From the dawn of the internet, privacy was a topic overlooked and later, often mistreated. As the world adjusted to all things internet, little thought was given to our privacy. Data was usually misused and there was no regulation on which we, the users, could rely. The General Data Privacy Regulation (GDPR) was announced three years ago and is coming to fix these abuses and to return the power to internet users.
Personally, I think the GDPR is one of the most significant improvements to user privacy, even if it’s a few years late.
At the time the GDPR was announced, most organizations were unaware of the implications of this regulation. Companies of all sizes have had at least two years to prepare for this regulation, and this preparation hasn’t been easy. While issues of scale and size can impact how quickly a company can adjust to this regulation, both startups and larger companies face the same fundamental issues: how have they been treating customer data, and how will they be treating it starting May 25th.

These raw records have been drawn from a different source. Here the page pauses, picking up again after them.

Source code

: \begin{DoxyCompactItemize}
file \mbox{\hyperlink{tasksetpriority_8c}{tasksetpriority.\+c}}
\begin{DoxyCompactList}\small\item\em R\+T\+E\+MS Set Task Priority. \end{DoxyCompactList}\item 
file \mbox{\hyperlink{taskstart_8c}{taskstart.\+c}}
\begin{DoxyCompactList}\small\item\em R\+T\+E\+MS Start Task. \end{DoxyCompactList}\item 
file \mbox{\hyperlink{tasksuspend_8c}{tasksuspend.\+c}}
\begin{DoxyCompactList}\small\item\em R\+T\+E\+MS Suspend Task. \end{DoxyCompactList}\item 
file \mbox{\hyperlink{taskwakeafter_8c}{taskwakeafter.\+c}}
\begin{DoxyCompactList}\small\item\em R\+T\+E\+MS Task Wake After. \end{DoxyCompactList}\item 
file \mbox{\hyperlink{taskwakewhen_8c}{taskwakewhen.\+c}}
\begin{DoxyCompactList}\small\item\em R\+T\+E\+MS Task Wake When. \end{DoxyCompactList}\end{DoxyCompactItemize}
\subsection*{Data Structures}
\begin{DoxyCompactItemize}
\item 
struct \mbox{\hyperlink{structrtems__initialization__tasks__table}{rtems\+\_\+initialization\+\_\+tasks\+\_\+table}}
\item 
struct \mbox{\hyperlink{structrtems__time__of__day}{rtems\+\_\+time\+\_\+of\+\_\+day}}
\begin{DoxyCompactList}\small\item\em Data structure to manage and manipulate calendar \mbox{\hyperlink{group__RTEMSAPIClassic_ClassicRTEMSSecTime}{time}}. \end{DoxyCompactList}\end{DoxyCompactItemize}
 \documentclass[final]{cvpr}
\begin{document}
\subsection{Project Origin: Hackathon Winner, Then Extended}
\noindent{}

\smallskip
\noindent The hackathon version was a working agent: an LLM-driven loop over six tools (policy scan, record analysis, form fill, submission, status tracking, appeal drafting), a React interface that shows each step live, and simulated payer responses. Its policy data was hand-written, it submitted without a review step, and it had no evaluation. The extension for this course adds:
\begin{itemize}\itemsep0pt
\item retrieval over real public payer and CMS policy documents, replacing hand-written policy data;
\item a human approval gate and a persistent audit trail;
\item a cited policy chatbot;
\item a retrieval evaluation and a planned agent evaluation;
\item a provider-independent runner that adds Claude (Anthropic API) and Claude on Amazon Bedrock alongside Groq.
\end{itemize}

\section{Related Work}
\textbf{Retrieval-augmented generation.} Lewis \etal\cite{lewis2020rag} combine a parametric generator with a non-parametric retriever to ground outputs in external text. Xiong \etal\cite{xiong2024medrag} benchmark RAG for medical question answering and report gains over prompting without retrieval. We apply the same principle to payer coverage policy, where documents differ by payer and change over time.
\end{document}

At Nexar, we set for ourselves one key axiom, the Golden Rule of data protection and privacy — we are treating customer data the same way we would want our own personal data to be treated:
We are also implementing information security as a critical element of every company process, ranging from operations to product design. We have regular BizTech (as we call them internally) meetings where we discuss how fundamental business decisions merge with information security and privacy. Merging these worlds keeps these issues at the forefront and puts the responsibility of information security on everyone at Nexar.
In regards to third party suppliers, we have revamped our vetting process to determine if these partners will value information security as much as we do. We conduct an information security evaluation focused on three core components:
- Integration — What kind of technical integration is required between us and this third party? We look at a few issues, for example: what kind of data is involved? How long will this integration last? How will this third party store and process data? Who will have access? Are we integrating their SDK? The answers to these and other questions are really important in determining if we will work with the third party company.
- Liability — You are entrusting us with your data and this trust needs to guide any decision we make about working with a third party. We answer to you regarding your data, and we need to do everything possible to avoid violating your trust.
- Privacy contract — to what standards does this third party hold itself? If they aren’t stringent, we will not work with them.
To make sure that information security is fully integrated in a company, it’s not enough to harden one system. Instead, we are focusing on testing the whole data flow and the integration of all systems. We are also performing penetration testing and security assessments on a regular basis and purposefully looking for security gaps and hardening our security architecture design in practice.
With or without the GDPR, your data is yours and you have the right to determine how your data will be used. Rest assured, here at Nexar we support your right to privacy and will continue working to ensure it is respected and protected.